2009/1/30 Johannes Beigel johannes.beigel@pediapress.com:
On 29.01.2009, at 13:48, Brianna Laugher wrote:
On Wikimedia Commons a little bit of work has been done to this end: http://commons.wikimedia.org/wiki/Commons:Commons_API
We've been aware of this page and Magnus' implementation, and we think it looks really good!
The information is (AFAIK) scraped from the rendered XHTML of articles. This could be done in a less error-prone way (and more efficiently) if the data would be stored and accessed via database in some way. Of course this would require some discussion, formal decisions and code changes. But as I stated in an earlier post: I think MediaWiki is so widely used by people who want to share and collaborate on free content, that it's not too farfetched to build some "license infrastracture" into the software itself.
I agree that it makes a lot of sense. But because it would be a big change, I fear that unless the lead developers show great enthusiasm for the idea, it will take a very long time to be accepted and completed. Whereas building an "add-on" tool can be faster to get to point of functionality.
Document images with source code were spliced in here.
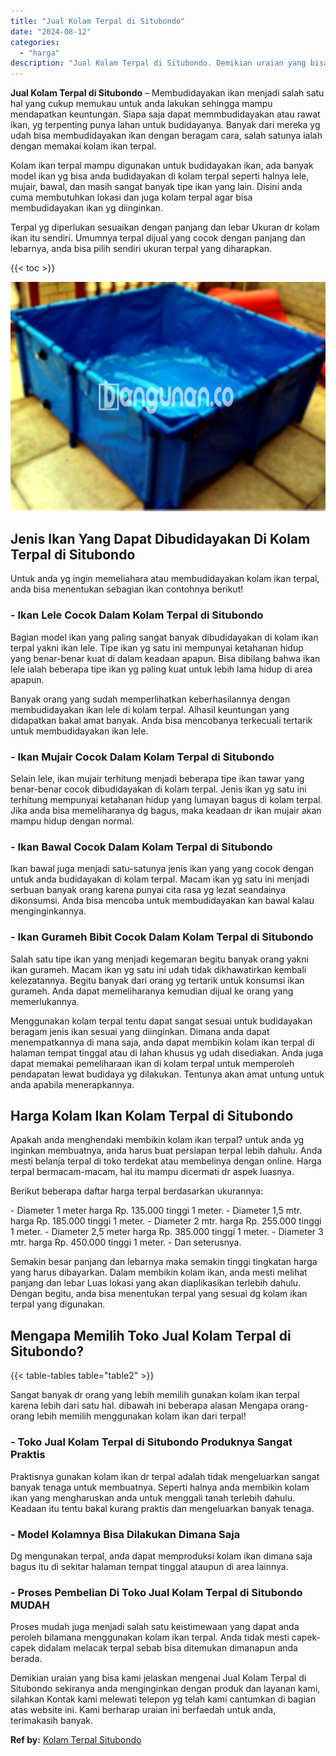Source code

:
 ```yaml
---
title: "Jual Kolam Terpal di Situbondo"
date: "2024-08-12"
categories: 
  - "harga"
description: "Jual Kolam Terpal di Situbondo. Demikian uraian yang bisa kami jelaskan mengenai Jual Kolam Terpal di Situbondo sekiranya anda menginginkan dengan produk dan..."
---
```


**Jual Kolam Terpal di Situbondo** – Membudidayakan ikan menjadi salah satu hal yang cukup memukau untuk anda lakukan sehingga mampu mendapatkan keuntungan. Siapa saja dapat memmbudidayakan atau rawat ikan, yg terpenting punya lahan untuk budidayanya. Banyak dari mereka yg udah bisa membudidayakan ikan dengan beragam cara, salah satunya ialah dengan memakai kolam ikan terpal.

Kolam ikan terpal mampu digunakan untuk budidayakan ikan, ada banyak model ikan yg bisa anda budidayakan di kolam terpal seperti halnya lele, mujair, bawal, dan masih sangat banyak tipe ikan yang lain. Disini anda cuma membutuhkan lokasi dan juga kolam terpal agar bisa membudidayakan ikan yg diinginkan.

Terpal yg diperlukan sesuaikan dengan panjang dan lebar Ukuran dr kolam ikan itu sendiri. Umumnya terpal dijual yang cocok dengan panjang dan lebarnya, anda bisa pilih sendiri ukuran terpal yang diharapkan.

{{< toc >}}

![Jual Kolam Terpal di Situbondo](/images/jual-kolam-terpal-29.png)

## Jenis Ikan Yang Dapat Dibudidayakan Di Kolam Terpal di Situbondo

Untuk anda yg ingin memeliahara atau membudidayakan kolam ikan terpal, anda bisa menentukan sebagian ikan contohnya berikut!

### \- Ikan Lele Cocok Dalam Kolam Terpal di Situbondo

Bagian model ikan yang paling sangat banyak dibudidayakan di kolam ikan terpal yakni ikan lele. Tipe ikan yg satu ini mempunyai ketahanan hidup yang benar-benar kuat di dalam keadaan apapun. Bisa dibilang bahwa ikan lele ialah beberapa tipe ikan yg paling kuat untuk lebih lama hidup di area apapun.

Banyak orang yang sudah memperlihatkan keberhasilannya dengan membudidayakan ikan lele di kolam terpal. Alhasil keuntungan yang didapatkan bakal amat banyak. Anda bisa mencobanya terkecuali tertarik untuk membudidayakan ikan lele.

### \- Ikan Mujair Cocok Dalam Kolam Terpal di Situbondo

Selain lele, ikan mujair terhitung menjadi beberapa tipe ikan tawar yang benar-benar cocok dibudidayakan di kolam terpal. Jenis ikan yg satu ini terhitung mempunyai ketahanan hidup yang lumayan bagus di kolam terpal. Jika anda bisa memeliharanya dg bagus, maka keadaan dr ikan mujair akan mampu hidup dengan normal.

### \- Ikan Bawal Cocok Dalam Kolam Terpal di Situbondo

Ikan bawal juga menjadi satu-satunya jenis ikan yang yang cocok dengan untuk anda budidayakan di kolam terpal. Macam ikan yg satu ini menjadi serbuan banyak orang karena punyai cita rasa yg lezat seandainya dikonsumsi. Anda bisa mencoba untuk membudidayakan kan bawal kalau menginginkannya.

### \- Ikan Gurameh Bibit Cocok Dalam Kolam Terpal di Situbondo

Salah satu tipe ikan yang menjadi kegemaran begitu banyak orang yakni ikan gurameh. Macam ikan yg satu ini udah tidak dikhawatirkan kembali kelezatannya. Begitu banyak dari orang yg tertarik untuk konsumsi ikan gurameh. Anda dapat memeliharanya kemudian dijual ke orang yang memerlukannya.

Menggunakan kolam terpal tentu dapat sangat sesuai untuk budidayakan beragam jenis ikan sesuai yang diinginkan. Dimana anda dapat menempatkannya di mana saja, anda dapat membikin kolam ikan terpal di halaman tempat tinggal atau di lahan khusus yg udah disediakan. Anda juga dapat memakai pemeliharaan ikan di kolam terpal untuk memperoleh pendapatan lewat budidaya yg dilakukan. Tentunya akan amat untung untuk anda apabila menerapkannya.

## Harga Kolam Ikan Kolam Terpal di Situbondo

Apakah anda menghendaki membikin kolam ikan terpal? untuk anda yg inginkan membuatnya, anda harus buat persiapan terpal lebih dahulu. Anda mesti belanja terpal di toko terdekat atau membelinya dengan online. Harga terpal bermacam-macam, hal itu mampu dicermati dr aspek luasnya.

Berikut beberapa daftar harga terpal berdasarkan ukurannya:

\- Diameter 1 meter harga Rp. 135.000 tinggi 1 meter. - Diameter 1,5 mtr. harga Rp. 185.000 tinggi 1 meter. - Diameter 2 mtr. harga Rp. 255.000 tinggi 1 meter. - Diameter 2,5 meter harga Rp. 385.000 tinggi 1 meter. - Diameter 3 mtr. harga Rp. 450.000 tinggi 1 meter. - Dan seterusnya.

Semakin besar panjang dan lebarnya maka semakin tinggi tingkatan harga yang harus dibayarkan. Dalam membikin kolam ikan, anda mesti melihat panjang dan lebar Luas lokasi yang akan diaplikasikan terlebih dahulu. Dengan begitu, anda bisa menentukan terpal yang sesuai dg kolam ikan terpal yang digunakan.

## Mengapa Memilih Toko Jual Kolam Terpal di Situbondo?

{{< table-tables table="table2" >}}

Sangat banyak dr orang yang lebih memilih gunakan kolam ikan terpal karena lebih dari satu hal. dibawah ini beberapa alasan Mengapa orang-orang lebih memilih menggunakan kolam ikan dari terpal!

### \- Toko Jual Kolam Terpal di Situbondo Produknya Sangat Praktis

Praktisnya gunakan kolam ikan dr terpal adalah tidak mengeluarkan sangat banyak tenaga untuk membuatnya. Seperti halnya anda membikin kolam ikan yang mengharuskan anda untuk menggali tanah terlebih dahulu. Keadaan itu tentu bakal kurang praktis dan mengeluarkan banyak tenaga.

### \- Model Kolamnya Bisa Dilakukan Dimana Saja

Dg mengunakan terpal, anda dapat memproduksi kolam ikan dimana saja bagus itu di sekitar halaman tempat tinggal ataupun di area lainnya.

### \- Proses Pembelian Di Toko Jual Kolam Terpal di Situbondo MUDAH

Proses mudah juga menjadi salah satu keistimewaan yang dapat anda peroleh bilamana menggunakan kolam ikan terpal. Anda tidak mesti capek-capek didalam melacak terpal sebab bisa ditemukan dimanapun anda berada.

Demikian uraian yang bisa kami jelaskan mengenai Jual Kolam Terpal di Situbondo sekiranya anda menginginkan dengan produk dan layanan kami, silahkan Kontak kami melewati telepon yg telah kami cantumkan di bagian atas website ini. Kami berharap uraian ini berfaedah untuk anda, terimakasih banyak.

**Ref by:** [Kolam Terpal Situbondo](https://id.wikipedia.org/wiki/Kolam)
It may be a good idea to try and build the Commons API to mimic the MediaWiki API, imagining that in the future such information will be available via that. So then hopefully for now people could use the Commons API, and in the future switch to the MediaWiki API by just changing the API URL, and all their queries could stay the same.
How does that sound? Other ideas about how to approach it are welcome...
cheers Brianna
Brianna Laugher schrieb:
I agree that it makes a lot of sense. But because it would be a big change, I fear that unless the lead developers show great enthusiasm for the idea, it will take a very long time to be accepted and completed. Whereas building an "add-on" tool can be faster to get to point of functionality.
Guys, before re-inventing several wheels, please look at what we already have.
Please have a look at http://commons.wikimedia.org/wiki/Commons:Tag_categories, which defines a way to make license tags machine readable. Using that scheme, it would be easy to build a script on the toolserver that delivers metadata in a machine readable form. No need for screen scraping.
Also, please consider http://www.mediawiki.org/wiki/Extension:RDF which provides a way for mediawiki to serve machine readable metadata about anything and everything. It would be easy to integrate it into license tags. It has been around for years, all it needs is a little push from the community and some code review.
-- daniel
On Fri, Jan 30, 2009 at 8:24 AM, Daniel Kinzler daniel@brightbyte.de wrote:
Brianna Laugher schrieb:
I agree that it makes a lot of sense. But because it would be a big change, I fear that unless the lead developers show great enthusiasm for the idea, it will take a very long time to be accepted and completed. Whereas building an "add-on" tool can be faster to get to point of functionality.
Guys, before re-inventing several wheels, please look at what we already have.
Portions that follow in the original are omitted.